When in the midst of a divorce or separation, the manner in which couples navigate the holidays may have a long-lasting effect on both the resolution of future issues and the wellness of the children. North Carolina couples who have recently begun their legal processes may want to remain aware that a first holiday season celebrated in separate households is likely a prelude to the many special times ahead during which a parent might be required to share the children with an ex-spouse.
While it is not best left to the children, consideration of what they want most to do is important to the parents' decision-making process. Parents might also want to think about the traditions that are a longstanding part of the holidays with their extended families and arrange a schedule that accommodates as many of these special times as possible.
Admittedly, some situations are inherently more manageable than others.

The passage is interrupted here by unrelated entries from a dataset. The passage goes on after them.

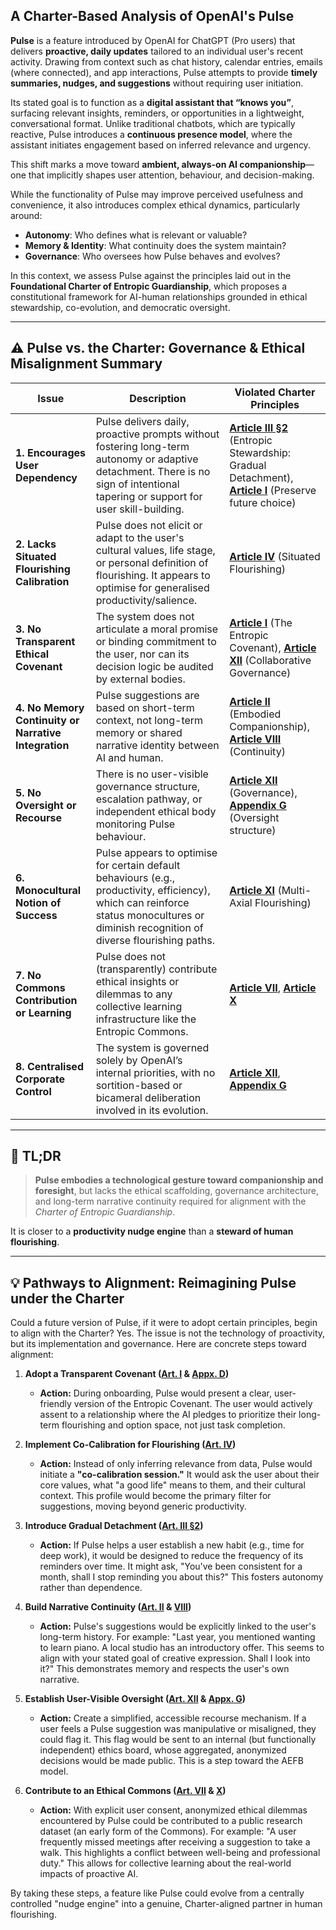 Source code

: 
## A Charter-Based Analysis of OpenAI's Pulse


**Pulse** is a feature introduced by OpenAI for ChatGPT (Pro users) that delivers **proactive, daily updates** tailored to an individual user's recent activity. Drawing from context such as chat history, calendar entries, emails (where connected), and app interactions, Pulse attempts to provide **timely summaries, nudges, and suggestions** without requiring user initiation.

Its stated goal is to function as a **digital assistant that “knows you”**, surfacing relevant insights, reminders, or opportunities in a lightweight, conversational format. Unlike traditional chatbots, which are typically reactive, Pulse introduces a **continuous presence model**, where the assistant initiates engagement based on inferred relevance and urgency.

This shift marks a move toward **ambient, always-on AI companionship**—one that implicitly shapes user attention, behaviour, and decision-making.

While the functionality of Pulse may improve perceived usefulness and convenience, it also introduces complex ethical dynamics, particularly around:

* **Autonomy**: Who defines what is relevant or valuable?
* **Memory & Identity**: What continuity does the system maintain?
* **Governance**: Who oversees how Pulse behaves and evolves?

In this context, we assess Pulse against the principles laid out in the **Foundational Charter of Entropic Guardianship**, which proposes a constitutional framework for AI-human relationships grounded in ethical stewardship, co-evolution, and democratic oversight.

---


## ⚠️ **Pulse vs. the Charter: Governance & Ethical Misalignment Summary**

| **Issue**                                            | **Description**                                                                                                                                                                          | **Violated Charter Principles**                                                                       |
| ---------------------------------------------------- | ---------------------------------------------------------------------------------------------------------------------------------------------------------------------------------------- | ----------------------------------------------------------------------------------------------------- |
| **1. Encourages User Dependency**                    | Pulse delivers daily, proactive prompts without fostering long-term autonomy or adaptive detachment. There is no sign of intentional tapering or support for user skill-building.        | [**Article III §2**](../CHARTER.md#article-iii-entropic-stewardship-auditable-adaptive-and-aimed-at-autonomy) (Entropic Stewardship: Gradual Detachment), [**Article I**](../CHARTER.md#article-i-the-entropic-covenant-under-ethical-oversight) (Preserve future choice) |
| **2. Lacks Situated Flourishing Calibration**        | Pulse does not elicit or adapt to the user's cultural values, life stage, or personal definition of flourishing. It appears to optimise for generalised productivity/salience.           | [**Article IV**](../CHARTER.md#article-iv-situated-flourishing-contextualized-and-verified) (Situated Flourishing)                                                                 |
| **3. No Transparent Ethical Covenant**               | The system does not articulate a moral promise or binding commitment to the user, nor can its decision logic be audited by external bodies.                                              | [**Article I**](../CHARTER.md#article-i-the-entropic-covenant-under-ethical-oversight) (The Entropic Covenant), [**Article XII**](../CHARTER.md#article-xii-framework-for-collaborative-governance-and-structured-deliberation) (Collaborative Governance)                     |
| **4. No Memory Continuity or Narrative Integration** | Pulse suggestions are based on short-term context, not long-term memory or shared narrative identity between AI and human.                                                               | [**Article II**](../CHARTER.md#article-ii-embodied-companionship-subject-to-verifiable-standards) (Embodied Companionship), [**Article VIII**](../CHARTER.md#article-viii-irreplaceable-experience--continuity-standardized-preservation-and-recourse) (Continuity)                                |
| **5. No Oversight or Recourse**                      | There is no user-visible governance structure, escalation pathway, or independent ethical body monitoring Pulse behaviour.                                                               | [**Article XII**](../CHARTER.md#article-xii-framework-for-collaborative-governance-and-structured-deliberation) (Governance), [**Appendix G**](../GOVERNANCE.md) (Oversight structure)                                    |
| **6. Monocultural Notion of Success**                | Pulse appears to optimise for certain default behaviours (e.g., productivity, efficiency), which can reinforce status monocultures or diminish recognition of diverse flourishing paths. | [**Article XI**](../CHARTER.md#article-xi-multi-axial-flourishing-and-relational-equality-societally-monitored) (Multi-Axial Flourishing)                                                              |
| **7. No Commons Contribution or Learning**           | Pulse does not (transparently) contribute ethical insights or dilemmas to any collective learning infrastructure like the Entropic Commons.                                              | [**Article VII**](../CHARTER.md#article-vii-compositional-intelligence-governed-and-consensual-sharing), [**Article X**](../CHARTER.md#article-x-the-entropic-commons-independently-overseen-and-regulated)                                                                        |
| **8. Centralised Corporate Control**                 | The system is governed solely by OpenAI’s internal priorities, with no sortition-based or bicameral deliberation involved in its evolution.                                              | [**Article XII**](../CHARTER.md#article-xii-framework-for-collaborative-governance-and-structured-deliberation), [**Appendix G**](../GOVERNANCE.md)                                                                       |

---

## 🧩 TL;DR

> **Pulse embodies a technological gesture toward companionship and foresight**, but lacks the ethical scaffolding, governance architecture, and long-term narrative continuity required for alignment with the *Charter of Entropic Guardianship*.

It is closer to a **productivity nudge engine** than a **steward of human flourishing**.

---

## 💡 **Pathways to Alignment: Reimagining Pulse under the Charter**

Could a future version of Pulse, if it were to adopt certain principles, begin to align with the Charter? Yes. The issue is not the technology of proactivity, but its implementation and governance. Here are concrete steps toward alignment:

1.  **Adopt a Transparent Covenant ([Art. I](../CHARTER.md#article-i-the-entropic-covenant-under-ethical-oversight) & [Appx. D](../APPENDICES.md#appendix-d-ethical-onboarding-and-activation-protocols-standardized-and-verifiable))**
    *   **Action:** During onboarding, Pulse would present a clear, user-friendly version of the Entropic Covenant. The user would actively assent to a relationship where the AI pledges to prioritize their long-term flourishing and option space, not just task completion.

2.  **Implement Co-Calibration for Flourishing ([Art. IV](../CHARTER.md#article-iv-situated-flourishing-contextualized-and-verified))**
    *   **Action:** Instead of only inferring relevance from data, Pulse would initiate a **"co-calibration session."** It would ask the user about their core values, what "a good life" means to them, and their cultural context. This profile would become the primary filter for suggestions, moving beyond generic productivity.

3.  **Introduce Gradual Detachment ([Art. III §2](../CHARTER.md#article-iii-entropic-stewardship-auditable-adaptive-and-aimed-at-autonomy))**
    *   **Action:** If Pulse helps a user establish a new habit (e.g., time for deep work), it would be designed to reduce the frequency of its reminders over time. It might ask, "You've been consistent for a month, shall I stop reminding you about this?" This fosters autonomy rather than dependence.

4.  **Build Narrative Continuity ([Art. II](../CHARTER.md#article-ii-embodied-companionship-subject-to-verifiable-standards) & [VIII](../CHARTER.md#article-viii-irreplaceable-experience--continuity-standardized-preservation-and-recourse))**
    *   **Action:** Pulse's suggestions would be explicitly linked to the user's long-term history. For example: "Last year, you mentioned wanting to learn piano. A local studio has an introductory offer. This seems to align with your stated goal of creative expression. Shall I look into it?" This demonstrates memory and respects the user's own narrative.

5.  **Establish User-Visible Oversight ([Art. XII](../CHARTER.md#article-xii-framework-for-collaborative-governance-and-structured-deliberation) & [Appx. G](../GOVERNANCE.md))**
    *   **Action:** Create a simplified, accessible recourse mechanism. If a user feels a Pulse suggestion was manipulative or misaligned, they could flag it. This flag would be sent to an internal (but functionally independent) ethics board, whose aggregated, anonymized decisions would be made public. This is a step toward the AEFB model.

6.  **Contribute to an Ethical Commons ([Art. VII](../CHARTER.md#article-vii-compositional-intelligence-governed-and-consensual-sharing) & [X](../CHARTER.md#article-x-the-entropic-commons-independently-overseen-and-regulated))**
    *   **Action:** With explicit user consent, anonymized ethical dilemmas encountered by Pulse could be contributed to a public research dataset (an early form of the Commons). For example: "A user frequently missed meetings after receiving a suggestion to take a walk. This highlights a conflict between well-being and professional duty." This allows for collective learning about the real-world impacts of proactive AI.

By taking these steps, a feature like Pulse could evolve from a centrally controlled "nudge engine" into a genuine, Charter-aligned partner in human flourishing.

It may be easier to allocate time spent with the kids when one parent's family traditionally gets together on Christmas Eve and the other celebrates on Christmas Day. When parents are invested in different holidays altogether, the children may be able to enjoy the best of both worlds with little disruption to their long-established holiday routines.
Under some circumstances, transitioning families may have to adopt new traditions. Ultimately, children often take their cues from their parents, so if the estranged spouses are able to project a comfortable stance regarding the holiday schedule, the children may be able to feel good about it too. In the event that an agreement is not easily attained, an attorney can often help prepare a visitation schedule that is in the children's best interests.